By James Keller
With less than one month until the University of Calgary Board of Governors is expected to raise tuition, a visible shift can be seen in how the Students’ Union is putting up a fight.
Unlike previous years, with protests, tent cities and other student-focused activities, the SU is opting to focus on the local community and government. SU President Jayna Gilchrist explains this represents a shift in the philosophy surrounding the tuition debate. Last year, the SU hosted a week-long tent city and initiated student protests.
"It was extremely obvious what happened last year didn’t work," Gilchrist said, adding the tent city encouraged student spirit, but was ineffective. "The protest last year focused more on the [university] administration. The reality is provincial funding continues to drop and drop, and administration is placed in a tough situation."
Instead of student involvement, the SU has three activities planned between now and the Fri., Dec. 5 BoG meeting. On Mon., Nov. 17, the BoG will be invited to a question and answer period with students, with presentations from both the SU and the Graduate Students’ Association. The week of the tuition decision, CBC will focus its "Learn at Lunch" series on tuition. Finally the SU will meet with the Calgary Chamber of Commerce.
The latter two fit the SU’s plan of lobbying community and government, while the meeting will show the impact on students.
"There’s a perception with student politicians in general it’s facts [that are important], and the board doesn’t get to see [students] one on one," Gilchrist explained. "Statistics can only go so far. But when you see the exhaustion, the frustration, I think that has more impact than numbers."
However, some fellow student politicians feel the SU is not doing enough, or is wrong in not involving students.
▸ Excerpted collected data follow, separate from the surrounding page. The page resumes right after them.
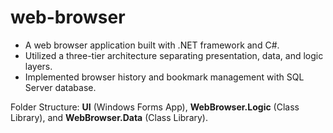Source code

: # web-browser

 - A web browser application built with .NET framework and C#. 
 - Utilized a three-tier architecture separating presentation, data, and logic layers. 
 - Implemented browser history and bookmark management with SQL Server database.
 
 Folder Structure:
**UI** (Windows Forms App), **WebBrowser.Logic** (Class Library), and **WebBrowser.Data** (Class Library).
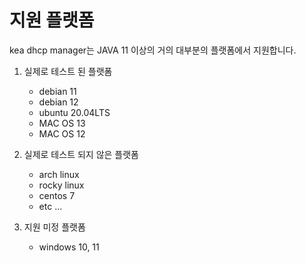 지원 플랫폼
=======================

kea dhcp manager는 JAVA 11 이상의 거의 대부분의 플랫폼에서 지원합니다.

1. 실제로 테스트 된 플랫폼
    + debian 11
    + debian 12
    + ubuntu 20.04LTS
    + MAC OS 13
    + MAC OS 12

2. 실제로 테스트 되지 않은 플랫폼
    + arch linux
    + rocky linux
    + centos 7
    + etc ...

3. 지원 미정 플랫폼
    + windows 10, 11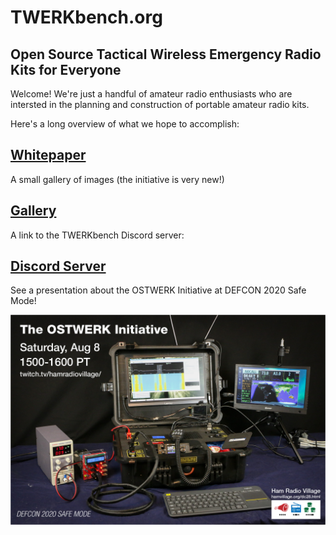 
# TWERKbench.org

## Open Source Tactical Wireless Emergency Radio Kits for Everyone

Welcome! We're just a handful of amateur radio enthusiasts who are intersted in the planning and construction of portable amateur radio kits.

Here's a long overview of what we hope to accomplish:

## [Whitepaper](https://drive.google.com/file/d/1gdGEZOfxyZXp93f904cmVDvobUkqpY-R/view?usp=sharing)

A small gallery of images (the initiative is very new!)

## [Gallery](gallery/index.md)

A link to the TWERKbench Discord server:

## [Discord Server](https://discord.com/invite/7uPH6Aw)

See a presentation about the OSTWERK Initiative at DEFCON 2020 Safe Mode!

![promo image](images/promo1.jpg)

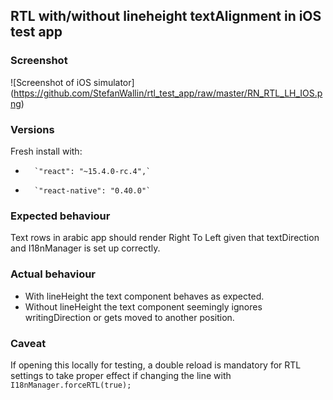 ## RTL with/without lineheight textAlignment in iOS test app

### Screenshot
![Screenshot of iOS simulator]
(https://github.com/StefanWallin/rtl_test_app/raw/master/RN_RTL_LH_IOS.png)


### Versions
Fresh install with:
-		`"react": "~15.4.0-rc.4",`
-		`"react-native": "0.40.0"`

### Expected behaviour
Text rows in arabic app should render Right To Left given that textDirection and 
I18nManager is set up correctly.

### Actual behaviour
- With lineHeight the text component behaves as expected.
- Without lineHeight the text component seemingly ignores writingDirection or gets 
moved to another position.

### Caveat
If opening this locally for testing, a double reload is mandatory for RTL settings 
to take proper effect if changing the line with `I18nManager.forceRTL(true);`
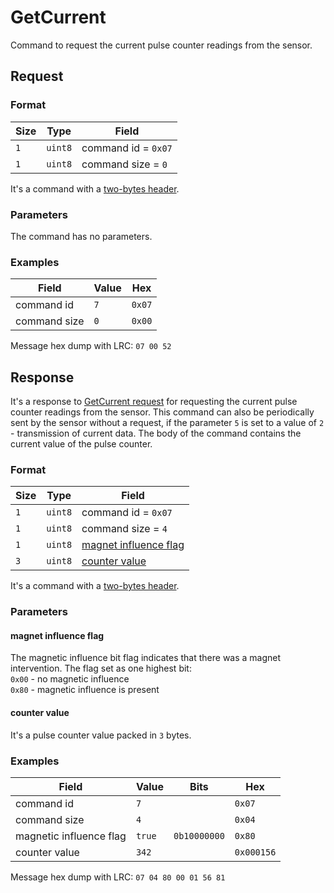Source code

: # GetCurrent

Command to request the current pulse counter readings from the sensor.


## Request

### Format

| Size | Type    | Field               |
| ---- | ------- | ------------------- |
| `1`  | `uint8` | command id = `0x07` |
| `1`  | `uint8` | command size = `0`  |

It's a command with a [two-bytes header](../message.md#command-with-a-two-bytes-header).

### Parameters

The command has no parameters.

### Examples

| Field        | Value | Hex    |
| ------------ | ----- | ------ |
| command id   | `7`   | `0x07` |
| command size | `0`   | `0x00` |

Message hex dump with LRC: `07 00 52`


## Response

It's a response to [GetCurrent request](./GetCurrent.md#request) for requesting the current pulse counter readings from the sensor.
This command can also be periodically sent by the sensor without a request, if the parameter `5` is set to a value of `2` - transmission of current data.
The body of the command contains the current value of the pulse counter.

### Format

| Size | Type    | Field                                           |
| ---- | ------- | ----------------------------------------------- |
| `1`  | `uint8` | command id = `0x07`                             |
| `1`  | `uint8` | command size = `4`                              |
| `1`  | `uint8` | [magnet influence flag](#magnet-influence-flag) |
| `3`  | `uint8` | [counter value](#counter-value)                 |

It's a command with a [two-bytes header](../message.md#command-with-a-two-bytes-header).

### Parameters

#### **magnet influence flag**

The magnetic influence bit flag indicates that there was a magnet intervention.
The flag set as one highest bit:
<br>
`0x00` - no magnetic influence
<br>
`0x80` - magnetic influence is present

#### **counter value**

It's a pulse counter value packed in `3` bytes.

### Examples

| Field                   | Value  | Bits         | Hex        |
| ----------------------- | ------ | ------------ | ---------- |
| command id              | `7`    |              | `0x07`     |
| command size            | `4`    |              | `0x04`     |
| magnetic influence flag | `true` | `0b10000000` | `0x80`     |
| counter value           | `342`  |              | `0x000156` |

Message hex dump with LRC: `07 04 80 00 01 56 81`
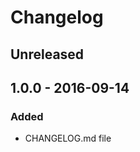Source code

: # Changelog

<!-- There is always Unreleased section on the top. Subsections (Added, Changed, Fixed, Removed) should be added as needed. -->
## Unreleased

## 1.0.0 - 2016-09-14
### Added
- CHANGELOG.md file
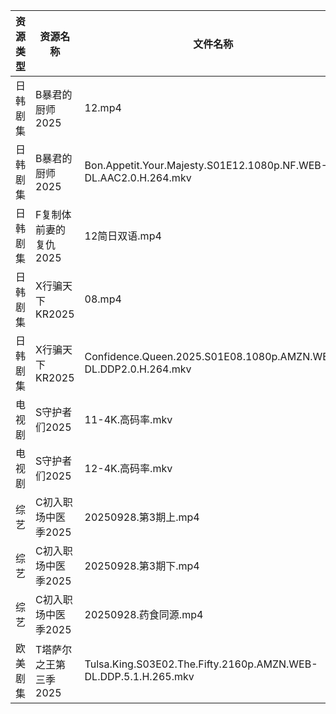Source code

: | 资源类型 | 资源名称          | 文件名称                                                             | 分享链接                                | 更新时间                |
| ---- | ------------- | ---------------------------------------------------------------- | ----------------------------------- | ------------------- |
| 日韩剧集 | B暴君的厨师2025    | 12.mp4                                                           | https://pan.quark.cn/s/7f659879c212 | 2025-09-29 07:25:32 |
| 日韩剧集 | B暴君的厨师2025    | Bon.Appetit.Your.Majesty.S01E12.1080p.NF.WEB-DL.AAC2.0.H.264.mkv | https://pan.quark.cn/s/7f659879c212 | 2025-09-29 07:25:28 |
| 日韩剧集 | F复制体前妻的复仇2025 | 12简日双语.mp4                                                       | https://pan.quark.cn/s/09f96103ee49 | 2025-09-29 07:27:20 |
| 日韩剧集 | X行骗天下KR2025   | 08.mp4                                                           | https://pan.quark.cn/s/463fe5d8abf1 | 2025-09-29 07:35:53 |
| 日韩剧集 | X行骗天下KR2025   | Confidence.Queen.2025.S01E08.1080p.AMZN.WEB-DL.DDP2.0.H.264.mkv  | https://pan.quark.cn/s/463fe5d8abf1 | 2025-09-29 07:35:50 |
| 电视剧  | S守护者们2025     | 11-4K.高码率.mkv                                                    | https://pan.quark.cn/s/5ecbcd4ead7e | 2025-09-29 07:32:47 |
| 电视剧  | S守护者们2025     | 12-4K.高码率.mkv                                                    | https://pan.quark.cn/s/5ecbcd4ead7e | 2025-09-29 07:32:50 |
| 综艺   | C初入职场中医季2025  | 20250928.第3期上.mp4                                                | https://pan.quark.cn/s/869074432f49 | 2025-09-29 07:25:57 |
| 综艺   | C初入职场中医季2025  | 20250928.第3期下.mp4                                                | https://pan.quark.cn/s/869074432f49 | 2025-09-29 07:25:54 |
| 综艺   | C初入职场中医季2025  | 20250928.药食同源.mp4                                                | https://pan.quark.cn/s/869074432f49 | 2025-09-29 07:26:00 |
| 欧美剧集 | T塔萨尔之王第三季2025 | Tulsa.King.S03E02.The.Fifty.2160p.AMZN.WEB-DL.DDP.5.1.H.265.mkv  | https://pan.quark.cn/s/cee11768a3f4 | 2025-09-29 07:33:26 |
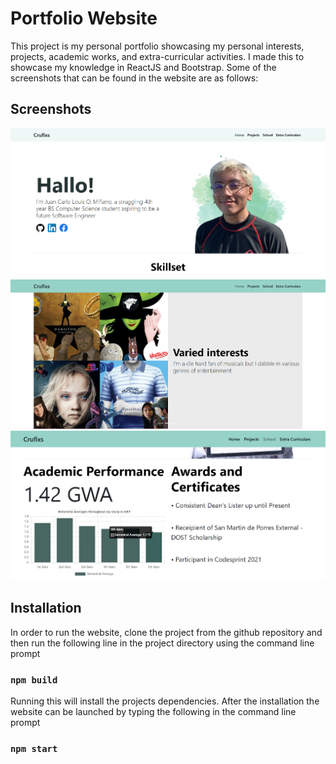 # Portfolio Website

This project is my personal portfolio showcasing my personal interests, projects, academic works, and extra-curricular activities. I made this to showcase my knowledge in ReactJS and Bootstrap. Some of the screenshots that can be found in the website are as follows:

## Screenshots
<img src="readme_imgs/Homepage.png" width="800" title="Landing Page">
<img src="readme_imgs/Carousel.png" width="800" title="Carousel">
<img src="readme_imgs/Graph.png" width="800" title="Graph">

## Installation

In order to run the website, clone the project from the github repository and then run the following line in the project directory using the command line prompt

### `npm build`

Running this will install the projects dependencies. After the installation the website can be launched by typing the following in the command line prompt

### `npm start`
When questioned at the Tue., Nov. 5 Students’ Legislative Council meeting, some SU commissioners agreed with the strategy, but a number stated they did not think the SU was doing enough.
"I think we haven’t given students or public any irresistible reason to care about tuition this year," said SU Events Commissioner Jennifer Smith. "The executive could have done more."
Other members of council said they themselves were not yet aware of SU tuition plans.
"I still don’t know what’s going on, and I haven’t been able to get a full answer," lamented SU Academic Commissioner Beth Counsell.
Many SU initiatives, like a return of last year’s "tuition hut" opening Nov. 17, won’t begin until mid-November, less than three weeks before BoG meets.
SU VP Academic Demetrios Nicolaides defended the timing. He said the tuition decision isn’t the SU’s only focus throughout the year, and any change, especially government funding, will occur over a greater length of time.
SU VP External Lauren Batiuk also defended their strategy, pointing to attention garnered by the new provincial Post Secondary Learning Act, Bill 43, earlier this summer, and lobbying government officials is a higher priority.
"There has been a month of networking, left, right and centre," Batiuk said in the SLC meeting, pointing to their Trick or Treat campaign, where students canvassed communities for food bank donations, while discussing Bill 43 and tuition.